Also what about the wood? Did you buy it somewhere or did you find it and prep it yourself?


----------



## louisvillain2.0 (May 16, 2007)

I'm in australia and got the lights through my LFS. Try source them through ebay, my LFS gets them from Hong Kong and I'm pretty sure that supplier has an ebay store. About $190AUD for the lights. Runs two banks of 4 tubes on seperate switches so you can have 4 on then have all 8 come on for a few hours then back to just 4 (running 4x10000k and 4x6500k). Just need to rig up a bracket to hang it from. Branchy roots were collected from a local creek. Plants are all lowlight carry-overs from the previous scape, bolbitis, needle leaf java fern, crypts, jungle and nana val and micro val lawn. Various mosses and mini pellia on the woods as well.


----------



## Sheppard (Jul 8, 2004)

Well I decided to go with T5's. The light is ordered and is being made for me right now. 
It's 72" with 6x 54watt T5's. I can't wait. There were other units with 8 bulbs but I figure this route was easier than getting 8x39watts because 6x54 watts is more power with less bulbs and less space.

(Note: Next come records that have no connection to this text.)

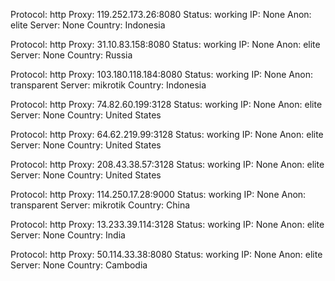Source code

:Protocol: http
Proxy: 119.252.173.26:8080
Status: working
IP: None
Anon: elite
Server: None
Country: Indonesia

Protocol: http
Proxy: 31.10.83.158:8080
Status: working
IP: None
Anon: elite
Server: None
Country: Russia

Protocol: http
Proxy: 103.180.118.184:8080
Status: working
IP: None
Anon: transparent
Server: mikrotik
Country: Indonesia

Protocol: http
Proxy: 74.82.60.199:3128
Status: working
IP: None
Anon: elite
Server: None
Country: United States

Protocol: http
Proxy: 64.62.219.99:3128
Status: working
IP: None
Anon: elite
Server: None
Country: United States

Protocol: http
Proxy: 208.43.38.57:3128
Status: working
IP: None
Anon: elite
Server: None
Country: United States

Protocol: http
Proxy: 114.250.17.28:9000
Status: working
IP: None
Anon: transparent
Server: mikrotik
Country: China

Protocol: http
Proxy: 13.233.39.114:3128
Status: working
IP: None
Anon: elite
Server: None
Country: India

Protocol: http
Proxy: 50.114.33.38:8080
Status: working
IP: None
Anon: elite
Server: None
Country: Cambodia


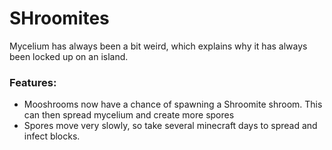 # SHroomites <!--$headerTitle--><!--$pmc:delete-->

Mycelium has always been a bit weird, which explains why it has always been locked up on an island.<!--$pmc:headerSize-->

### Features:
- Mooshrooms now have a chance of spawning a Shroomite shroom. This can then spread mycelium and create more spores
- Spores move very slowly, so take several minecraft days to spread and infect blocks.
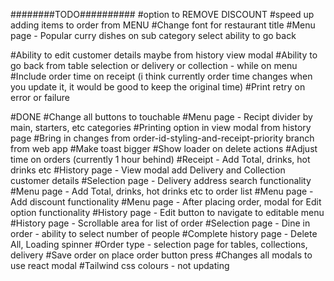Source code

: ########TODO##########
#option to REMOVE DISCOUNT
#speed up adding items to order from MENU
#Change font for restaurant title
#Menu page - Popular curry dishes on sub category select ability to go back

#Ability to edit customer details maybe from history view modal
#Ability to go back from table selection or delivery or collection - while on menu
#Include order time on receipt (i think currently order time changes when you update it, it would be good to keep the original time)
#Print retry on error or failure

#DONE
#Change all buttons to touchable
#Menu page - Recipt divider by main, starters, etc categories
#Printing option in view modal from history page
#Bring in changes from order-id-styling-and-receipt-priority branch from web app
#Make toast bigger
#Show loader on delete actions
#Adjust time on orders (currently 1 hour behind)
#Receipt - Add Total, drinks, hot drinks etc
#History page - View modal add Delivery and Collection customer details
#Selection page - Delivery address search functionality
#Menu page - Add Total, drinks, hot drinks etc to order list
#Menu page - Add discount functionality
#Menu page - After placing order, modal for Edit option functionality
#History page - Edit button to navigate to editable menu
#History page - Scrollable area for list of order
#Selection page - Dine in order - ability to select number of people
#Complete history page - Delete All, Loading spinner
#Order type - selection page for tables, collections, delivery
#Save order on place order button press
#Changes all modals to use react modal
#Tailwind css colours - not updating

The bulbs will be staggered 3 on each end overlapping down the middle since the bulbs are 48" and this a 72" unit. 
I can't wait, I'll have pics up soon as it arrives. Heres a quick pic I have of what it will look like.


----------



## ryanimpreza (Jul 19, 2006)

that will be a sweet set up for sure.


----------



## louisvillain2.0 (May 16, 2007)

Definitely gonna be a nice unit.


----------



## l2ob (May 22, 2004)

nice unit. Do you mind sending me a pm where abouts you got that? im wanted to upgrade lighting on my 75 and 135g which is an 8footer and i like this idea you have going. Thanks


----------



## Sheppard (Jul 8, 2004)

^^Wait a sec, how is your 135g an 8footer? I guess it's not a standard 135g and you got it custom made?


----------



## traumatic (Jan 29, 2003)

sounds cool shep!

sweet tank louisvillain


----------



## l2ob (May 22, 2004)

Sheppard said:


> ^^Wait a sec, how is your 135g an 8footer? I guess it's not a standard 135g and you got it custom made?


its an acrylic tank i aquired from a friends dad that got it from the hyatt at which he works at. It measures out like 133 but i say 135 to keep it simple. Its not wide though only 16 inches i believe, so im looking into wider tanks. Anyways, could ya pm me where ya got those lights? looking for some ways of lighting my tanks. Thanks!


----------